Reply to post: Re: Open/Closed

Bundling ZFS and Linux is impossible says Richard Stallman

Warm Braw

Re: Open/Closed

Well, I'm not a lawyer (or I'd be skiing right now), but the whole "derivative work" argument around the GPL has always seemed to me to be tenuous.

Suppose I put together a library with some utility functions in it and make it available under the GPL. The GPL philosophy is that if I then write some software that makes use of those utility functions, then my software is automatically covered by the GPL - hence the existence of the LGPL without which most people probably wouldn't touch the library of utility functions with a bargepole.
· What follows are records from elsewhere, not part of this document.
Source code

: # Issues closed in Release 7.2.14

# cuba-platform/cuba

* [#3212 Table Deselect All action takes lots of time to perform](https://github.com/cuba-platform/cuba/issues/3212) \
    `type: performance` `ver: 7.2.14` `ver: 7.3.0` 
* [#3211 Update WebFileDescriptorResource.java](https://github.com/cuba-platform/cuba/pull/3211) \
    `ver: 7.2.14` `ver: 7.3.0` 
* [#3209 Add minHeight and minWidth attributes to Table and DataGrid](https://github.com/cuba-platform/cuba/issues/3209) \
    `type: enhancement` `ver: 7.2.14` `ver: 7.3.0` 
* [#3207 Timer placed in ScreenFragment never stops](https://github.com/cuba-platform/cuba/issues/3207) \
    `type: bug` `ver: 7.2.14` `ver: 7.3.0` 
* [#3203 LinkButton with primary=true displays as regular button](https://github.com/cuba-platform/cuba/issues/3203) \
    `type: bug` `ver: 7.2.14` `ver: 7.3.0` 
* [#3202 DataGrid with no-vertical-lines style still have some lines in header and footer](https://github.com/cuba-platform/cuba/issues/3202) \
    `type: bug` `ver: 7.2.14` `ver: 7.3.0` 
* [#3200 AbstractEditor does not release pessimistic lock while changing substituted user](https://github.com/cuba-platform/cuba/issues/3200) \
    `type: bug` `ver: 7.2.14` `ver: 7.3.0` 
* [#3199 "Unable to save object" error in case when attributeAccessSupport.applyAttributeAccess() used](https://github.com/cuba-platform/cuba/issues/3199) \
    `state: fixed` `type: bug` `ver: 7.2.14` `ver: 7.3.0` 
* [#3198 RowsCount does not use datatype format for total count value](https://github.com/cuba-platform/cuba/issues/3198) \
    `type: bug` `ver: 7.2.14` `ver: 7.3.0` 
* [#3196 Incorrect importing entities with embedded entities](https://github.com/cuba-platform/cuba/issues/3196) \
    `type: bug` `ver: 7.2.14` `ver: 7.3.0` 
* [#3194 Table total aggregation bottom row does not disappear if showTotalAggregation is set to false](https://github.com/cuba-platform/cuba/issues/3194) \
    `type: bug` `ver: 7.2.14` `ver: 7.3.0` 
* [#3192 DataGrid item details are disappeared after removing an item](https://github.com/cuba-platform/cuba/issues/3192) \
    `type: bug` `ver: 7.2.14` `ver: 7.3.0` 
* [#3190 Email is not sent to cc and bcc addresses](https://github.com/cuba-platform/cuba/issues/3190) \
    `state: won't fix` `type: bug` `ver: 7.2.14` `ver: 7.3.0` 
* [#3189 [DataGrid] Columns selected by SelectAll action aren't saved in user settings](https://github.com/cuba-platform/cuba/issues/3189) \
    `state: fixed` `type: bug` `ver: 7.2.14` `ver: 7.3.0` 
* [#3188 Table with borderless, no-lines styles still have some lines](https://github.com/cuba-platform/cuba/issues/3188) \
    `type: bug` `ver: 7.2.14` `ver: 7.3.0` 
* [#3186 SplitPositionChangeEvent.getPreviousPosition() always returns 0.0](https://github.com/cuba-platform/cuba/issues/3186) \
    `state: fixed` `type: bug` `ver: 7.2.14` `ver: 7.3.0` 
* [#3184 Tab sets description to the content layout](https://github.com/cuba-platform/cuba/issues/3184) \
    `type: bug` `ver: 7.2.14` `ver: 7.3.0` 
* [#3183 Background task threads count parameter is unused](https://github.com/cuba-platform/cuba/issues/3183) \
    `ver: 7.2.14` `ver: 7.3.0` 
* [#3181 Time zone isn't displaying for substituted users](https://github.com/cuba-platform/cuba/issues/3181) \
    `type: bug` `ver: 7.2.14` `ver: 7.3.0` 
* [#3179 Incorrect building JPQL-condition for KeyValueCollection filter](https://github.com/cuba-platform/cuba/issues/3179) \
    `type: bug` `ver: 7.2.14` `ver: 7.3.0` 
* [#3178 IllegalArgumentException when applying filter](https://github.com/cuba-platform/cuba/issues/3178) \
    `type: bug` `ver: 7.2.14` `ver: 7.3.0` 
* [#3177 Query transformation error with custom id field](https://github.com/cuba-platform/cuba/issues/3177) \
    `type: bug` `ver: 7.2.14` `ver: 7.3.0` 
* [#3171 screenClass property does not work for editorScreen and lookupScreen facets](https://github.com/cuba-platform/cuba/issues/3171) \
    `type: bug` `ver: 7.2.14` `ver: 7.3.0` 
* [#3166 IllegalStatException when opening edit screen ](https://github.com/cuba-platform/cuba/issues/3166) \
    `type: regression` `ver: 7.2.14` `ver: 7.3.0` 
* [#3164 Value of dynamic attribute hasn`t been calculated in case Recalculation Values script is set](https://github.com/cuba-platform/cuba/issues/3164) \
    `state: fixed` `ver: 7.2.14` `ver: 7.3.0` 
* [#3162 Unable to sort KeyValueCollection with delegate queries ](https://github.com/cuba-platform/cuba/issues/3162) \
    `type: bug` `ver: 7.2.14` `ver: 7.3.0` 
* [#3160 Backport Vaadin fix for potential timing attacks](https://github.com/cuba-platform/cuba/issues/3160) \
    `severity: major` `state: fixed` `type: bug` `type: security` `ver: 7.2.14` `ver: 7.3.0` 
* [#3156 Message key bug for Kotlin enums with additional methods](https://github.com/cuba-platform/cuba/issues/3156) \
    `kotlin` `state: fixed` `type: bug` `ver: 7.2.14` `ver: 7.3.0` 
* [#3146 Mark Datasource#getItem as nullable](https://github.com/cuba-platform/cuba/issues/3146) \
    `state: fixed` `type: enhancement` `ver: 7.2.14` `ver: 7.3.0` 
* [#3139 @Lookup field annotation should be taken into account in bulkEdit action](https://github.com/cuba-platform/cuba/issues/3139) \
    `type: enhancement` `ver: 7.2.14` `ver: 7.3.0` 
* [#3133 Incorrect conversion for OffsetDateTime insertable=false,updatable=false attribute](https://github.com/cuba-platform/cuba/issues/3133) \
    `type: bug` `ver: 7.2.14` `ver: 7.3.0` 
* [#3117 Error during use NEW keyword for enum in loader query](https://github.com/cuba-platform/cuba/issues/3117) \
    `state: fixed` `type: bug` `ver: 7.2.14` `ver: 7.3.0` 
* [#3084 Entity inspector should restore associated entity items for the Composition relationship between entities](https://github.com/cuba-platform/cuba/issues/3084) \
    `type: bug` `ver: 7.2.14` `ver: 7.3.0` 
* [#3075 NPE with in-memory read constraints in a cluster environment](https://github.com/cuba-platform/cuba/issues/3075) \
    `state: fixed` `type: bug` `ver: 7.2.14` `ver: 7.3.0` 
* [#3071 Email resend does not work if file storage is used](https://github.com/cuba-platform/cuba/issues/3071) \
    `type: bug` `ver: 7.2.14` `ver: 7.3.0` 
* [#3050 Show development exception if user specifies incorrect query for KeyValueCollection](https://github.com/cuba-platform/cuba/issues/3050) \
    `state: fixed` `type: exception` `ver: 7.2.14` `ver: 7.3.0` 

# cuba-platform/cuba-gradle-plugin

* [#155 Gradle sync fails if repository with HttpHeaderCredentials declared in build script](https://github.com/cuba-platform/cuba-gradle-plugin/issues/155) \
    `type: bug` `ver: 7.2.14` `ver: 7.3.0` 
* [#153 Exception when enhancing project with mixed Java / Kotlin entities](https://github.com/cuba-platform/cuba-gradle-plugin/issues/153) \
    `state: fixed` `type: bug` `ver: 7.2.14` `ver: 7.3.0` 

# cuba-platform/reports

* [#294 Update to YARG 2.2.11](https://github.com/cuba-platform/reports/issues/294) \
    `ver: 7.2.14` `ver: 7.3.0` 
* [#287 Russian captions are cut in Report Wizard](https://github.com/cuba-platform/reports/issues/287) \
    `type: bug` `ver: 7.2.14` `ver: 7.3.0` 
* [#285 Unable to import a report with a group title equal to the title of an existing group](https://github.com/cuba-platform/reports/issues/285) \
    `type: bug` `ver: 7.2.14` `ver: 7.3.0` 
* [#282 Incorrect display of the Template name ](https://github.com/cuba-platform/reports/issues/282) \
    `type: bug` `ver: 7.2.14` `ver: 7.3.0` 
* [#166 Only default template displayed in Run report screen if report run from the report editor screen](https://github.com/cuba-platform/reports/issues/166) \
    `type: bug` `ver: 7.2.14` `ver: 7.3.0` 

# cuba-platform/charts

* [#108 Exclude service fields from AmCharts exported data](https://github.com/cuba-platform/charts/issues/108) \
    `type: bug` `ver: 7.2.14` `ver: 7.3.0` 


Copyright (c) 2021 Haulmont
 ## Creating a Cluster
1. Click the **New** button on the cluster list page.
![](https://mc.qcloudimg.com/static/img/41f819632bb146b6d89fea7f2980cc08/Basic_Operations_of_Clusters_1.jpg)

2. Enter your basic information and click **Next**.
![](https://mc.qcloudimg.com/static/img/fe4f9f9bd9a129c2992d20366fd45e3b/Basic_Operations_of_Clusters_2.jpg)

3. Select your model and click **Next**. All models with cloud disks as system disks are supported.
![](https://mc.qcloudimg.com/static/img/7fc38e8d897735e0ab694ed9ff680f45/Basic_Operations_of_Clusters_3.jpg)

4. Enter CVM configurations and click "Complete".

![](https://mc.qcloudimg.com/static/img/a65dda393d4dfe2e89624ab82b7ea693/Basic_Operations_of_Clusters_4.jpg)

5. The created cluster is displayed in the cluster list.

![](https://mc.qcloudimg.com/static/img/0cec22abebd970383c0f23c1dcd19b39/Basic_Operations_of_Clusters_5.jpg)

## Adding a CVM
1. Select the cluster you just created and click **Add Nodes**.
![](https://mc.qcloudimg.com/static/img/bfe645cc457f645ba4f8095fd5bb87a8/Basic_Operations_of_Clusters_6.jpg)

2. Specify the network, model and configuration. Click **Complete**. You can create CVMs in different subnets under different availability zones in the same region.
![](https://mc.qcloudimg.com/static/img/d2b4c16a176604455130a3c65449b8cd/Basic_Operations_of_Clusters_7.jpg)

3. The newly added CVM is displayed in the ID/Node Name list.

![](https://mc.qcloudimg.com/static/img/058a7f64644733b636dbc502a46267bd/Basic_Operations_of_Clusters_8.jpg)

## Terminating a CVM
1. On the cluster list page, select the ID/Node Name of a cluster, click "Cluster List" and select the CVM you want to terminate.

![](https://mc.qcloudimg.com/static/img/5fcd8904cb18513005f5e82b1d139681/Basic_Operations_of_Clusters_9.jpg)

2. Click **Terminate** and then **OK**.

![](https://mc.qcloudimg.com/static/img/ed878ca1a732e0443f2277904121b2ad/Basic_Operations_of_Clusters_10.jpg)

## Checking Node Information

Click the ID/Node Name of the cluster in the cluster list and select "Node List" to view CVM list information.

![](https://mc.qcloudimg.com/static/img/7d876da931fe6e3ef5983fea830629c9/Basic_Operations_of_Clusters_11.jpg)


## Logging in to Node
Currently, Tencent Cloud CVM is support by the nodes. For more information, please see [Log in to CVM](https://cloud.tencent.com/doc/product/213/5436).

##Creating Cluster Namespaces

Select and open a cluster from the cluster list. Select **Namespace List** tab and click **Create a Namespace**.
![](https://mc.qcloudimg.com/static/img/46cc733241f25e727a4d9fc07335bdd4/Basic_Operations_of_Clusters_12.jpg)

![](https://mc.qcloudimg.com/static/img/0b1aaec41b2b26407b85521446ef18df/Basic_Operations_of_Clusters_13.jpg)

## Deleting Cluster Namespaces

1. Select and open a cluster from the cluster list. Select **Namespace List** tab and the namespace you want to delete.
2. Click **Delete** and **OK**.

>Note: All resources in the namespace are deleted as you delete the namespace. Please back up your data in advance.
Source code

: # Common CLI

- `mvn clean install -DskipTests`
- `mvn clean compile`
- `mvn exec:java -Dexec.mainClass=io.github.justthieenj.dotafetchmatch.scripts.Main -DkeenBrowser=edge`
However, suppose I write some application that requires a library with the same API as the GPL library of utility functions, but I don't bundle a copy of the GPL library and simply leave it to the user to supply a library of equivalent functions or write their own. Does my application get co-opted into the GPL in retrospect if and end-user chooses to link it with a GPL library? I doubt it, though since the Oracle v Google trial, I guess I could be done for infringing on the copyright in the API.

In the same way, I don't really believe that Linux drivers are a "derived work" any more than Windows drivers are - they're just bits of code making use of an API. I know that Linux has gone out of its way to avoid an API for binary drivers to encourage source availability, but there's no difference in principle between linking source code and binary code: they're both expressions of the same intellectual concept.

It seems like we're approaching a point at which this is going to have to be tested in court because uncertainty about the outcome of licence wars can only have a chilling effect on open software development.